Si nous considérons le travail de August Sander (1876-1964) en Allemagne ou encore les reportages de François Kollar (1904-1979) en France, ces entreprises sont décrites par Maresca comme autant de « fresques photographiques à vocation sociale » (Maresca, 1996 : 11). Dans une même perspective d’explicitation du social, le « American Journal of Sociology » publiait initialement dans ces numéros des illustrations d’articles. Ensuite, les images ont disparu :

« A l’exception d’une poignée d’études photographiques peu sophistiquées dans les premiers numéros de ‘l’American Journal of Sociology’, il n’y a eu aucun effort jusque dans les années ’70 aux Etats-Unis afin d’inclure systématiquement la photographie comme méthode sociologique » (Harper, 2000 : § 5)

 

Les images reniées

Le soudain désintérêt des sciences sociales (particulièrement de la sociologie) pour la photographie est particulièrement visible entre les années ’40 et ’80. L’article de Becker de 1974 « Photography and sociology » est un bon exemple de cela. Il était originellement publié avec une vingtaine de photographie, mais l’édition originale est pourtant aujourd’hui difficilement trouvable et les éditions plus récentes ont supprimé les photographies. Un autre exemple illustrant la difficulté de pratiquer une sociologie visuelle dans les années ’80 est la thèse de Douglas Harper « Good Company ». Publié initialement en 1982, Harper doit attendre la réédition de 2006 pour pouvoir effectivement publier sa thèse avec toutes les photographies qu’il aurait voulu y mettre dès le début.
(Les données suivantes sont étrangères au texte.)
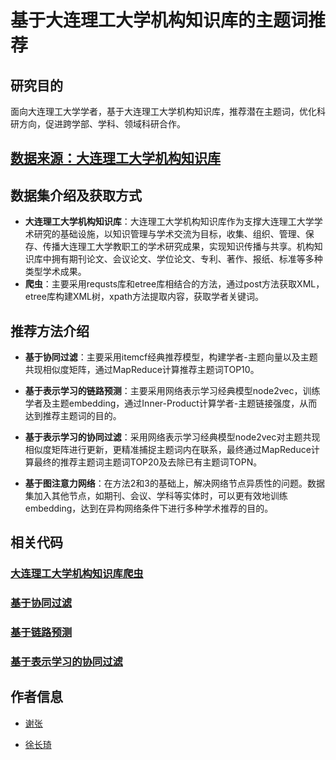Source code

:# 基于大连理工大学机构知识库的主题词推荐

## 研究目的

面向大连理工大学学者，基于大连理工大学机构知识库，推荐潜在主题词，优化科研方向，促进跨学部、学科、领域科研合作。

## [数据来源：大连理工大学机构知识库](http://dlutir.dlut.edu.cn/)

## 数据集介绍及获取方式
- **大连理工大学机构知识库**：大连理工大学机构知识库作为支撑大连理工大学学术研究的基础设施，以知识管理与学术交流为目标，收集、组织、管理、保存、传播大连理工大学教职工的学术研究成果，实现知识传播与共享。机构知识库中拥有期刊论文、会议论文、学位论文、专利、著作、报纸、标准等多种类型学术成果。
- **爬虫**：主要采用requsts库和etree库相结合的方法，通过post方法获取XML，etree库构建XML树，xpath方法提取内容，获取学者关键词。


## 推荐方法介绍

* **基于协同过滤**：主要采用itemcf经典推荐模型，构建学者-主题向量以及主题共现相似度矩阵，通过MapReduce计算推荐主题词TOP10。

* **基于表示学习的链路预测**：主要采用网络表示学习经典模型node2vec，训练学者及主题embedding，通过Inner-Product计算学者-主题链接强度，从而达到推荐主题词的目的。

* **基于表示学习的协同过滤**：采用网络表示学习经典模型node2vec对主题共现相似度矩阵进行更新，更精准捕捉主题词内在联系，最终通过MapReduce计算最终的推荐主题词主题词TOP20及去除已有主题词TOPN。

* **基于图注意力网络**：在方法2和3的基础上，解决网络节点异质性的问题。数据集加入其他节点，如期刊、会议、学科等实体时，可以更有效地训练embedding，达到在异构网络条件下进行多种学术推荐的目的。

  

## 相关代码

### [大连理工大学机构知识库爬虫](https://github.com/ffismine/AcademicRecommendation_dlut/tree/master/AcademicRecommendation_Spider)

### [基于协同过滤](https://github.com/ffismine/AcademicRecommendation_dlut/tree/master/AcademicRecommendation_MR)
### [基于链路预测](https://github.com/ffismine/AcademicRecommendation_dlut/tree/master/AcademicRecommendation_GE)
### [基于表示学习的协同过滤](https://github.com/ffismine/AcademicRecommendation_dlut/tree/master/AcademicRecommendation_MRGE)



## 作者信息
- [谢张](https://github.com/ffismine)

- [徐长琦](https://github.com/xyclxcq)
H. Becker : "Photography and Sociology" p. 18

H. Becker : “Photography and Sociology” p. 18

Selon Maresca, le choix d’utiliser des imagespour explorer le monde social permettait initialement la « valorisation visuelle de personnalité de choix » (Maresca, 1996 : 11). Avec le rapide développement de la photographie, tant au niveau de l’utilisation individuel qu’en tant que discipline, et l’augmentation constance du visuel dans notre société, des dérives sont ressenties :

« Au lieu, en effet, que le portrait continue à jouer son rôle traditionnel de valorisation visuelle des personnalités de choix, il s’est trouvé employé à la mise en image massive d’individus choisis comme représentatifs d’un vaste éventail de positions sociales ou professionnelles. […] [Il est devenu] une pièce parmi d’autres dans une collection d’effigies dont la valeur résultait d’un effet d’ensemble. » (Maresca, 1996 : 11–12).
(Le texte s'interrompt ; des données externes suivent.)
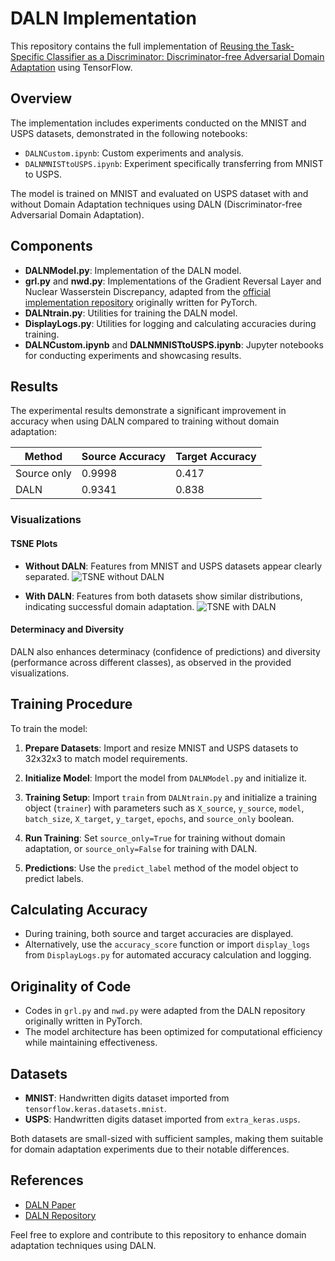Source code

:# DALN Implementation

This repository contains the full implementation of [Reusing the Task-Specific Classifier as a Discriminator: Discriminator-free Adversarial Domain Adaptation](https://openaccess.thecvf.com/content/CVPR2022/html/Chen_Reusing_the_Task-Specific_Classifier_as_a_Discriminator_Discriminator-Free_Adversarial_Domain_CVPR_2022_paper.html) using TensorFlow.

## Overview

The implementation includes experiments conducted on the MNIST and USPS datasets, demonstrated in the following notebooks:
- `DALNCustom.ipynb`: Custom experiments and analysis.
- `DALNMNISTtoUSPS.ipynb`: Experiment specifically transferring from MNIST to USPS.

The model is trained on MNIST and evaluated on USPS dataset with and without Domain Adaptation techniques using DALN (Discriminator-free Adversarial Domain Adaptation).

## Components

- **DALNModel.py**: Implementation of the DALN model.
- **grl.py** and **nwd.py**: Implementations of the Gradient Reversal Layer and Nuclear Wasserstein Discrepancy, adapted from the [official implementation repository](https://github.com/xiaoachen98/DALN) originally written for PyTorch.
- **DALNtrain.py**: Utilities for training the DALN model.
- **DisplayLogs.py**: Utilities for logging and calculating accuracies during training.
- **DALNCustom.ipynb** and **DALNMNISTtoUSPS.ipynb**: Jupyter notebooks for conducting experiments and showcasing results.

## Results

The experimental results demonstrate a significant improvement in accuracy when using DALN compared to training without domain adaptation:

| Method       | Source Accuracy | Target Accuracy |
|--------------|-----------------|-----------------|
| Source only  | 0.9998          | 0.417           |
| DALN         | 0.9341          | 0.838           |

### Visualizations

#### TSNE Plots

- **Without DALN**: Features from MNIST and USPS datasets appear clearly separated.
  ![TSNE without DALN](https://github.com/thenoobcoderr/DALNimplementation/assets/139956609/acdaf4fc-2fd7-4479-b3f8-f1a4aad53783)

- **With DALN**: Features from both datasets show similar distributions, indicating successful domain adaptation.
  ![TSNE with DALN](https://github.com/thenoobcoderr/DALNimplementation/assets/139956609/d31ee3e1-92c7-48ba-8a47-b1e76751ca3a)

#### Determinacy and Diversity

DALN also enhances determinacy (confidence of predictions) and diversity (performance across different classes), as observed in the provided visualizations.

## Training Procedure

To train the model:

1. **Prepare Datasets**: Import and resize MNIST and USPS datasets to 32x32x3 to match model requirements.

2. **Initialize Model**: Import the model from `DALNModel.py` and initialize it.

3. **Training Setup**: Import `train` from `DALNtrain.py` and initialize a training object (`trainer`) with parameters such as `X_source`, `y_source`, `model`, `batch_size`, `X_target`, `y_target`, `epochs`, and `source_only` boolean.

4. **Run Training**: Set `source_only=True` for training without domain adaptation, or `source_only=False` for training with DALN.

5. **Predictions**: Use the `predict_label` method of the model object to predict labels.

## Calculating Accuracy

- During training, both source and target accuracies are displayed.
- Alternatively, use the `accuracy_score` function or import `display_logs` from `DisplayLogs.py` for automated accuracy calculation and logging.

## Originality of Code

- Codes in `grl.py` and `nwd.py` were adapted from the DALN repository originally written in PyTorch.
- The model architecture has been optimized for computational efficiency while maintaining effectiveness.

## Datasets

- **MNIST**: Handwritten digits dataset imported from `tensorflow.keras.datasets.mnist`.
- **USPS**: Handwritten digits dataset imported from `extra_keras.usps`.

Both datasets are small-sized with sufficient samples, making them suitable for domain adaptation experiments due to their notable differences.

## References

- [DALN Paper](https://openaccess.thecvf.com/content/CVPR2022/papers/Chen_Reusing_the_Task-Specific_Classifier_as_a_Discriminator_Discriminator-Free_Adversarial_Domain_CVPR_2022_paper.pdf)
- [DALN Repository](https://github.com/xiaoachen98/DALN)

Feel free to explore and contribute to this repository to enhance domain adaptation techniques using DALN.
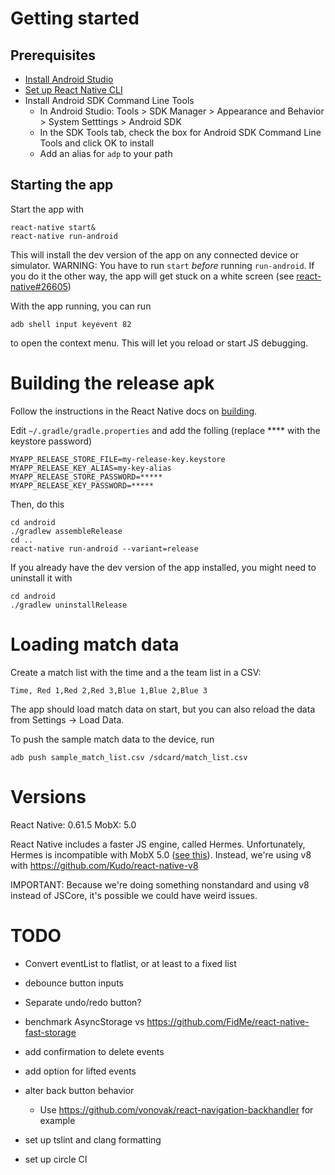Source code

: # Getting started

## Prerequisites
* [Install Android Studio](https://developer.android.com/studio/)
* [Set up React Native CLI](https://reactnative.dev/docs/environment-setup)
* Install Android SDK Command Line Tools
    * In Android Studio: Tools > SDK Manager > Appearance and Behavior > System Setttings > Android SDK
    * In the SDK Tools tab, check the box for Android SDK Command Line Tools and click OK to install
    * Add an alias for `adp` to your path

## Starting the app

Start the app with 

    react-native start&
    react-native run-android

This will install the dev version of the app on any connected device or simulator. WARNING: You
have to run `start` *before* running `run-android`. If you do it the other way, the app will
get stuck on a white screen (see [react-native#26605](https://github.com/facebook/react-native/issues/26605))

With the app running, you can run 

    adb shell input keyevent 82

to open the context menu. This will let you reload or start JS debugging.

# Building the release apk

Follow the instructions in the React Native docs on [building](https://facebook.github.io/react-native/docs/signed-apk-android).

Edit `~/.gradle/gradle.properties` and add the folling (replace **** with the keystore password)

    MYAPP_RELEASE_STORE_FILE=my-release-key.keystore
    MYAPP_RELEASE_KEY_ALIAS=my-key-alias
    MYAPP_RELEASE_STORE_PASSWORD=*****
    MYAPP_RELEASE_KEY_PASSWORD=*****

Then, do this

    cd android
    ./gradlew assembleRelease
    cd ..
    react-native run-android --variant=release

If you already have the dev version of the app installed, you might need to uninstall it with

    cd android 
    ./gradlew uninstallRelease

# Loading match data

Create a match list with the time and a the team list in a CSV:

    Time, Red 1,Red 2,Red 3,Blue 1,Blue 2,Blue 3

The app should load match data on start, but you can also reload the data from Settings -> Load Data.

To push the sample match data to the device, run

    adb push sample_match_list.csv /sdcard/match_list.csv

# Versions

React Native: 0.61.5
MobX: 5.0

React Native includes a faster JS engine, called Hermes. Unfortunately, Hermes is
incompatible with MobX 5.0 ([see this](https://github.com/facebook/hermes/issues/28)).
Instead, we're using v8 with https://github.com/Kudo/react-native-v8

IMPORTANT: Because we're doing something nonstandard and using v8 instead of JSCore,
it's possible we could have weird issues.

# TODO
- Convert eventList to flatlist, or at least to a fixed list
- debounce button inputs
- Separate undo/redo button?

- benchmark AsyncStorage vs https://github.com/FidMe/react-native-fast-storage
- add confirmation to delete events
- add option for lifted events
- alter back button behavior
    - Use https://github.com/vonovak/react-navigation-backhandler for example

- set up tslint and clang formatting
- set up circle CI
Cette « relativisation par le nombre » (Maresca, 1996 : 12) induit ainsi une anonymisation dans la photographie qui n’est plus alors un instrument d’analyse, mais une édulcoration de la réalité sociale et devient au mieux une illustration, souvent superflue, du travail sociologique. Cette réflexion est à la base de la rupture entre les sciences sociales et les méthodes visuelles. Dans la période où la sociologie essaie de s’affranchir et s’affirmer en tant que science indépendante, elle tente de supprimer ce qu’elle considère comme étant trop subjectif. La valorisation des méthodes quantitatives par rapport aux méthodes qualitatives relève d’une même logique. Ces considérations sont néanmoins discutables et font fausse route à mon sens.
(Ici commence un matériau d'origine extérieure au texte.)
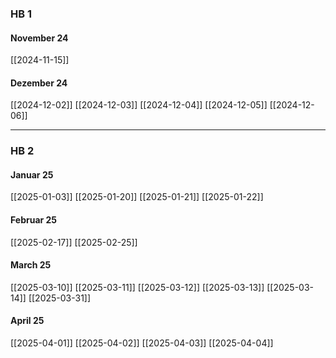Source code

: 
### HB 1
#### November 24
[[2024-11-15]]

#### Dezember 24
[[2024-12-02]]
[[2024-12-03]]
[[2024-12-04]]
[[2024-12-05]]
[[2024-12-06]]

---
### HB 2
#### Januar 25
[[2025-01-03]]
[[2025-01-20]]
[[2025-01-21]]
[[2025-01-22]]

#### Februar 25
[[2025-02-17]]
[[2025-02-25]]

#### March 25
[[2025-03-10]]
[[2025-03-11]]
[[2025-03-12]]
[[2025-03-13]]
[[2025-03-14]]
[[2025-03-31]]

#### April 25
[[2025-04-01]]
[[2025-04-02]]
[[2025-04-03]]
[[2025-04-04]]
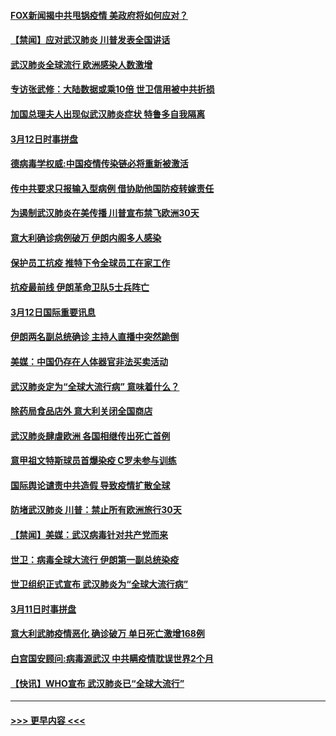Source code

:#### [FOX新闻揭中共甩锅疫情 美政府将如何应对？](../pages/prog202/a102798399.md?t=03130831) 
#### [【禁闻】应对武汉肺炎 川普发表全国讲话](../pages/prog202/a102798327.md?t=03130831) 
#### [武汉肺炎全球流行 欧洲感染人数激增](../pages/prog202/a102798382.md?t=03130831) 
#### [专访张武修：大陆数据或乘10倍 世卫信用被中共折损](../pages/prog202/a102798376.md?t=03130831) 
#### [加国总理夫人出现似武汉肺炎症状 特鲁多自我隔离](../pages/prog202/a102798326.md?t=03130831) 
#### [3月12日时事拼盘](../pages/prog202/a102798314.md?t=03130831) 
#### [德病毒学权威:中国疫情传染链必将重新被激活](../pages/prog202/a102798303.md?t=03130831) 
#### [传中共要求只报输入型病例  借协助他国防疫转嫁责任](../pages/prog202/a102798279.md?t=03130831) 
#### [为遏制武汉肺炎在美传播 川普宣布禁飞欧洲30天](../pages/prog202/a102798249.md?t=03130831) 
#### [意大利确诊病例破万 伊朗内阁多人感染](../pages/prog202/a102798155.md?t=03130831) 
#### [保护员工抗疫 推特下令全球员工在家工作](../pages/prog202/a102798053.md?t=03130831) 
#### [抗疫最前线 伊朗革命卫队5士兵阵亡](../pages/prog202/a102798033.md?t=03130831) 
#### [3月12日国际重要讯息](../pages/prog202/a102797939.md?t=03130831) 
#### [伊朗两名副总统确诊 主持人直播中突然跪倒](../pages/prog202/a102797898.md?t=03130831) 
#### [美媒：中国仍存在人体器官非法买卖活动](../pages/prog202/a102797745.md?t=03130831) 
#### [武汉肺炎定为“全球大流行病” 意味着什么？](../pages/prog202/a102797736.md?t=03130831) 
#### [除药局食品店外 意大利关闭全国商店](../pages/prog202/a102797725.md?t=03130831) 
#### [武汉肺炎肆虐欧洲 各国相继传出死亡首例](../pages/prog202/a102797718.md?t=03130831) 
#### [意甲祖文特斯球员首爆染疫 C罗未参与训练](../pages/prog202/a102797708.md?t=03130831) 
#### [国际舆论谴责中共造假 导致疫情扩散全球](../pages/prog202/a102797692.md?t=03130831) 
#### [防堵武汉肺炎 川普：禁止所有欧洲旅行30天](../pages/prog202/a102797681.md?t=03130831) 
#### [【禁闻】美媒：武汉病毒针对共产党而来](../pages/prog202/a102797618.md?t=03130831) 
#### [世卫：病毒全球大流行 伊朗第一副总统染疫](../pages/prog202/a102797579.md?t=03130831) 
#### [世卫组织正式宣布 武汉肺炎为“全球大流行病”](../pages/prog202/a102797475.md?t=03130831) 
#### [3月11日时事拼盘](../pages/prog202/a102797476.md?t=03130831) 
#### [意大利武肺疫情恶化 确诊破万 单日死亡激增168例](../pages/prog202/a102797393.md?t=03130831) 
#### [白宫国安顾问:病毒源武汉 中共瞒疫情耽误世界2个月](../pages/prog202/a102797433.md?t=03130831) 
#### [【快讯】WHO宣布 武汉肺炎已“全球大流行”](../pages/prog202/a102797429.md?t=03130831) 

----
#### [ >>> 更早内容 <<< ](../indexes/prog202-earlier.md)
Ce débat prend sens dans une tentative d’émancipation de la sociologie. Comme la photographie documentaire prend la sociologie comme référence explicite et que les deux disciplines se développent plus ou moins parallèlement, la sociologie tente d’affirmer sa distance, sa différence et de prouver sa scientificité. La rupture entre sociologie et photographie apparaît à ce moment précis de constitution de la sociologie comme science à part entière.

Dépasser la rupture…

Cette rupture tend à s’effriter, mais elle dure toujours. Avec de nouveaux domaines en sociologie comme la sociologie de l’art, de la communication et des médias ou la sociologie de l’image, l’usage de la photographie (re)gagne de plus en plus sa place au sein de la sociologie et des sciences sociales en général. Néanmoins, très peu de revues de sociologie comportent à ce jour des illustrations et les méthodes statistiques semblent traditionnellement porteuses de plus de représentativité et de scientificité. Cette rupture sert, dans le meilleur des cas, à faire paraître certaines méthodes comme scientifiques alors qu’elles peuvent ne pas l’être du tout et discréditer d’autres méthodes tout autant valides mais dans une perspective différente. Il ne s’agit donc pas d’opposer des méthodes, mais de les utiliser de manière complémentaire, selon la portion du monde social qu’elles permettent d’éclairer.

Bibliographie

Becker, Howard S. 1974. “Photography and Sociology.” Studies in the Anthropology of Visual Communication (1): 3–26.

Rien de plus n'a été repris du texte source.